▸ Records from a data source

---

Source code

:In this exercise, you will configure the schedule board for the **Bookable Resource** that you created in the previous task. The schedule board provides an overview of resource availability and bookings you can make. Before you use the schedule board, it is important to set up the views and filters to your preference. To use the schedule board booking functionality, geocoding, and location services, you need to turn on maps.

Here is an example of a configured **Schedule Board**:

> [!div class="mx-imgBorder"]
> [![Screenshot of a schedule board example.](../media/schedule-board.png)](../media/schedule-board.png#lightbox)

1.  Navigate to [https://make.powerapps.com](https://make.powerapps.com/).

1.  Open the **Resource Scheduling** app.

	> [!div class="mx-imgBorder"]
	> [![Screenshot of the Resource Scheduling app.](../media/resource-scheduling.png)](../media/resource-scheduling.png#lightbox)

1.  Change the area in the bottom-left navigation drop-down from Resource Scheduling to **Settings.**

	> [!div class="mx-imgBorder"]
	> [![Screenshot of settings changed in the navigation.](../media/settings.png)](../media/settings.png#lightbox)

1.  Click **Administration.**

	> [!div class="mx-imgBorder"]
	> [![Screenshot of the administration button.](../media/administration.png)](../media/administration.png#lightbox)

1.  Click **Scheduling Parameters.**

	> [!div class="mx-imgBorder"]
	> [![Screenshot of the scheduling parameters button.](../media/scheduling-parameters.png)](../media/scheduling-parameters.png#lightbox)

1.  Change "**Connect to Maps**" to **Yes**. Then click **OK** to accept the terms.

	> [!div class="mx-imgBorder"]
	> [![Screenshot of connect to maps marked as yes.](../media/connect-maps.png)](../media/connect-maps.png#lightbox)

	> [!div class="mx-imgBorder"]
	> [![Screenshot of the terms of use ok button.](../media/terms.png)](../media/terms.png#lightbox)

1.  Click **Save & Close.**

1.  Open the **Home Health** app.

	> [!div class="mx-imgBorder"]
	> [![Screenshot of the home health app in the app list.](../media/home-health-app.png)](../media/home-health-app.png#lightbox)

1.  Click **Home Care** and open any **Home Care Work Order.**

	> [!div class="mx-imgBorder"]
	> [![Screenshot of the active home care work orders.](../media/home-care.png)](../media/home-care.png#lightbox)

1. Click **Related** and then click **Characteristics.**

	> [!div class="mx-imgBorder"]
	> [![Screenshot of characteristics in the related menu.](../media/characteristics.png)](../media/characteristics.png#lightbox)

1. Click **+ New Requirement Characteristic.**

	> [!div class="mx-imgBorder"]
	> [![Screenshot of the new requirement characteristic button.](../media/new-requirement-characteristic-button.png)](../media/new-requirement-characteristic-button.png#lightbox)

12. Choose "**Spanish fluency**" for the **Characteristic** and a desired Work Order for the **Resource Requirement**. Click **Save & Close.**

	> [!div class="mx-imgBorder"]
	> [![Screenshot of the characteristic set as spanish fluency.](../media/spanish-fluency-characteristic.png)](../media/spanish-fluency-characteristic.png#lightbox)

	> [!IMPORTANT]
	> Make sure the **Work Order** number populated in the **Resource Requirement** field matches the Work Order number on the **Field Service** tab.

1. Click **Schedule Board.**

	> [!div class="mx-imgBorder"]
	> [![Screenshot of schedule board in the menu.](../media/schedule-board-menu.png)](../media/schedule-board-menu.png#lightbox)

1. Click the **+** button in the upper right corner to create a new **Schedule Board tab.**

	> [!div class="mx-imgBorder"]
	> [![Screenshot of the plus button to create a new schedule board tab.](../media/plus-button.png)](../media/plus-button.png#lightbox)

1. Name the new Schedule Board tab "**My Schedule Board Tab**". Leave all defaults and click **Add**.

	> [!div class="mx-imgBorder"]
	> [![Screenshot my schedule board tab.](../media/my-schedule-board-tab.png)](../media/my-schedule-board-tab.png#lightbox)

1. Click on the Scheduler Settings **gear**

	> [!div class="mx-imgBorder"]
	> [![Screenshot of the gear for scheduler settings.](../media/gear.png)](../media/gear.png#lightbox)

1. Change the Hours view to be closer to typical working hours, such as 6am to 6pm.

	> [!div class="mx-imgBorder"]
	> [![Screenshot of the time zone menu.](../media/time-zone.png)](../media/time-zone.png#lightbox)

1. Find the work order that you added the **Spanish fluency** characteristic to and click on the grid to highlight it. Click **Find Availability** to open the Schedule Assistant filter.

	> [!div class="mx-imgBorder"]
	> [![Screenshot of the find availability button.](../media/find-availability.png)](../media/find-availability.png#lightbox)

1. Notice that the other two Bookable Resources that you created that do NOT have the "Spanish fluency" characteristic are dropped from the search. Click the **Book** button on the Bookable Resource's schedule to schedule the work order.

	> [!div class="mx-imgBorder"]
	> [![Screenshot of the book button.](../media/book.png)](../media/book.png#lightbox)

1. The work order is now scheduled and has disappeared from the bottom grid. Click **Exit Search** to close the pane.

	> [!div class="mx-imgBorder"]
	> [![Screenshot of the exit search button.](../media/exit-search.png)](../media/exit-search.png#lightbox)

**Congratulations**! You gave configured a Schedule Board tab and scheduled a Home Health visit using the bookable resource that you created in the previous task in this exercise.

---

Retype the records above exactly as they appear.

Source code

:In this exercise, you will configure the schedule board for the **Bookable Resource** that you created in the previous task. The schedule board provides an overview of resource availability and bookings you can make. Before you use the schedule board, it is important to set up the views and filters to your preference. To use the schedule board booking functionality, geocoding, and location services, you need to turn on maps.

Here is an example of a configured **Schedule Board**:

> [!div class="mx-imgBorder"]
> [![Screenshot of a schedule board example.](../media/schedule-board.png)](../media/schedule-board.png#lightbox)

1.  Navigate to [https://make.powerapps.com](https://make.powerapps.com/).

1.  Open the **Resource Scheduling** app.

	> [!div class="mx-imgBorder"]
	> [![Screenshot of the Resource Scheduling app.](../media/resource-scheduling.png)](../media/resource-scheduling.png#lightbox)

1.  Change the area in the bottom-left navigation drop-down from Resource Scheduling to **Settings.**

	> [!div class="mx-imgBorder"]
	> [![Screenshot of settings changed in the navigation.](../media/settings.png)](../media/settings.png#lightbox)

1.  Click **Administration.**

	> [!div class="mx-imgBorder"]
	> [![Screenshot of the administration button.](../media/administration.png)](../media/administration.png#lightbox)

1.  Click **Scheduling Parameters.**

	> [!div class="mx-imgBorder"]
	> [![Screenshot of the scheduling parameters button.](../media/scheduling-parameters.png)](../media/scheduling-parameters.png#lightbox)

1.  Change "**Connect to Maps**" to **Yes**. Then click **OK** to accept the terms.

	> [!div class="mx-imgBorder"]
	> [![Screenshot of connect to maps marked as yes.](../media/connect-maps.png)](../media/connect-maps.png#lightbox)

	> [!div class="mx-imgBorder"]
	> [![Screenshot of the terms of use ok button.](../media/terms.png)](../media/terms.png#lightbox)

1.  Click **Save & Close.**

1.  Open the **Home Health** app.

	> [!div class="mx-imgBorder"]
	> [![Screenshot of the home health app in the app list.](../media/home-health-app.png)](../media/home-health-app.png#lightbox)

1.  Click **Home Care** and open any **Home Care Work Order.**

	> [!div class="mx-imgBorder"]
	> [![Screenshot of the active home care work orders.](../media/home-care.png)](../media/home-care.png#lightbox)

1. Click **Related** and then click **Characteristics.**

	> [!div class="mx-imgBorder"]
	> [![Screenshot of characteristics in the related menu.](../media/characteristics.png)](../media/characteristics.png#lightbox)

1. Click **+ New Requirement Characteristic.**

	> [!div class="mx-imgBorder"]
	> [![Screenshot of the new requirement characteristic button.](../media/new-requirement-characteristic-button.png)](../media/new-requirement-characteristic-button.png#lightbox)

12. Choose "**Spanish fluency**" for the **Characteristic** and a desired Work Order for the **Resource Requirement**. Click **Save & Close.**

	> [!div class="mx-imgBorder"]
	> [![Screenshot of the characteristic set as spanish fluency.](../media/spanish-fluency-characteristic.png)](../media/spanish-fluency-characteristic.png#lightbox)

	> [!IMPORTANT]
	> Make sure the **Work Order** number populated in the **Resource Requirement** field matches the Work Order number on the **Field Service** tab.

1. Click **Schedule Board.**

	> [!div class="mx-imgBorder"]
	> [![Screenshot of schedule board in the menu.](../media/schedule-board-menu.png)](../media/schedule-board-menu.png#lightbox)

1. Click the **+** button in the upper right corner to create a new **Schedule Board tab.**

	> [!div class="mx-imgBorder"]
	> [![Screenshot of the plus button to create a new schedule board tab.](../media/plus-button.png)](../media/plus-button.png#lightbox)

1. Name the new Schedule Board tab "**My Schedule Board Tab**". Leave all defaults and click **Add**.

	> [!div class="mx-imgBorder"]
	> [![Screenshot my schedule board tab.](../media/my-schedule-board-tab.png)](../media/my-schedule-board-tab.png#lightbox)

1. Click on the Scheduler Settings **gear**

	> [!div class="mx-imgBorder"]
	> [![Screenshot of the gear for scheduler settings.](../media/gear.png)](../media/gear.png#lightbox)

1. Change the Hours view to be closer to typical working hours, such as 6am to 6pm.

	> [!div class="mx-imgBorder"]
	> [![Screenshot of the time zone menu.](../media/time-zone.png)](../media/time-zone.png#lightbox)

1. Find the work order that you added the **Spanish fluency** characteristic to and click on the grid to highlight it. Click **Find Availability** to open the Schedule Assistant filter.

	> [!div class="mx-imgBorder"]
	> [![Screenshot of the find availability button.](../media/find-availability.png)](../media/find-availability.png#lightbox)

1. Notice that the other two Bookable Resources that you created that do NOT have the "Spanish fluency" characteristic are dropped from the search. Click the **Book** button on the Bookable Resource's schedule to schedule the work order.

	> [!div class="mx-imgBorder"]
	> [![Screenshot of the book button.](../media/book.png)](../media/book.png#lightbox)

1. The work order is now scheduled and has disappeared from the bottom grid. Click **Exit Search** to close the pane.

	> [!div class="mx-imgBorder"]
	> [![Screenshot of the exit search button.](../media/exit-search.png)](../media/exit-search.png#lightbox)

**Congratulations**! You gave configured a Schedule Board tab and scheduled a Home Health visit using the bookable resource that you created in the previous task in this exercise.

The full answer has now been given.